Using the entries below, output exactly the lines from the one containing "also it is obvious" through the final line, both included, and no others.

Rendered images with source text
□ □ □ □ □ □ □

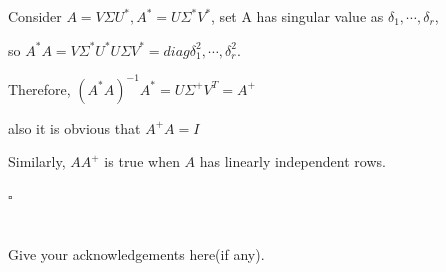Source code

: \documentclass[a4paper]{article}
\begin{document}
Consider $A = V\varSigma U^{*}, A^{*} = U \varSigma^{*} V^{*}$, set A has singular value as $\delta _{1}, \cdots, \delta _{r}$, 

so $A^{*}A = V\varSigma^{*}U^{*}U\varSigma V^{*} = diag{\delta _{1}^{2},\cdots,\delta _{r}^{2}}$.

Therefore, $(A^{*}A)^{-1}A^{*} = U\varSigma^{+} V^{T} = A^{+}$

also it is obvious that $A^{+}A = I$

Similarly, $AA^{+}$ is true when $A$ has linearly independent rows.
\begin{flushright} %
  $\square$ 
\end{flushright} 

\section*{  }
Give your acknowledgements here(if any).
\end{document}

□ □ □ □ □ □ □

Response:
also it is obvious that $A^{+}A = I$

Similarly, $AA^{+}$ is true when $A$ has linearly independent rows.
\begin{flushright} %
  $\square$ 
\end{flushright} 

\section*{  }
Give your acknowledgements here(if any).
\end{document}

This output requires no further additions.